EU member states let Spain and Portugal off the hook on Tuesday, deciding against fines for their repeated breach of budget deficit rules meant to bolster growth and the public finances.

Spain is officially off the hook over budget deficit breach
Photo: AFP

EU Commissioner for Economic and Financial Affairs Pierre Moscovici said the decision reflected “an intelligent application” of the Stability and Growth Pact which sets the fiscal rules member states are supposed to follow.

The move confirms an earlier ruling by the EU Commission.

“By giving more time to Spain and Portugal to bring their public deficits below (the ceiling of) three percent (of GDP), the Council sets new credible fiscal trajectories, which will contribute to strengthening both their economies and the euro area,” Moscovici said in a statement.

“Stability and growth require a strong determination to put public finances in order. I trust that Spain and Portugal will respond accordingly,” he added.

The European Commission agreed late last month not to impose fines of up to 0.2 percent of Gross Domestic Product for fear of stoking even more anti-European Union sentiment in the wake of Britain's shock vote to quit the bloc.

The final decision rested with the 28 member states in the European Council where many such as France and Italy argued Brussels should cut them more slack as they try to get their economies back on track amid public anger at continued austerity.

Germany in contrast championed the SGP rules as the only way forward, saying that sound public finances are the only foundation for growth.   
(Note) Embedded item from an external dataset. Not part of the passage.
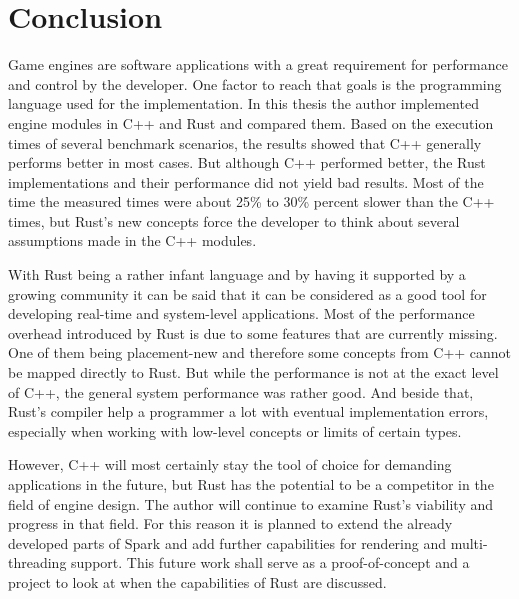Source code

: \chapter{Conclusion}

Game engines are software applications with a great requirement for performance and control by the developer. One factor to reach that goals is the programming language used for the implementation. In this thesis the author implemented engine modules in C++ and Rust and compared them. Based on the execution times of several benchmark scenarios, the results showed that C++ generally performs better in most cases. But although C++ performed better, the Rust implementations and their performance did not yield bad results. Most of the time the measured times were about 25\% to 30\% percent slower than the C++ times, but Rust's new concepts force the developer to think about several assumptions made in the C++ modules.

With Rust being a rather infant language and by having it supported by a growing community it can be said that it can be considered as a good tool for developing real-time and system-level applications. Most of the performance overhead introduced by Rust is due to some features that are currently missing. One of them being placement-new and therefore some concepts from C++ cannot be mapped directly to Rust. But while the performance is not at the exact level of C++, the general system performance was rather good. And beside that, Rust's compiler help a programmer a lot with eventual implementation errors, especially when working with low-level concepts or limits of certain types. 

However, C++ will most certainly stay the tool of choice for demanding applications in the future, but Rust has the potential to be a competitor in the field of engine design. The author will continue to examine Rust's viability and progress in that field. For this reason it is planned to extend the already developed parts of Spark and add further capabilities for rendering and multi-threading support. This future work shall serve as a proof-of-concept and a project to look at when the capabilities of Rust are discussed.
After six years in recession, Spain reported a 2015 budget deficit of 5.1 percent of GDP, way off the 4.2 percent target set by the Commission.    

For this year, the Council said Madrid must find savings equivalent to 0.5 percent of GDP to bring the deficit down to 4.6 percent, and then 3.1 percent in 2017 and 2.2. percent in 2018.

“All windfall gains must be used to accelerate deficit and debt reduction, and Spain must be ready to adopt further measures should budgetary risks materialise,” the Council said in a statement.

“Fiscal consolidation measures must secure a lasting improvement of the government's budgetary balance in a manner conducive to economic growth,” it said.

Portugal must find savings worth 0.25 percent of GDP to bring its budget deficit to 2.5 percent this year, compared with 4.4 percent in 2015.   

The Commission last month warned both countries that should they fail to meet the new targets it would consider suspending their EU structural funds but this would be only at a later date and after discussion with the European Parliament.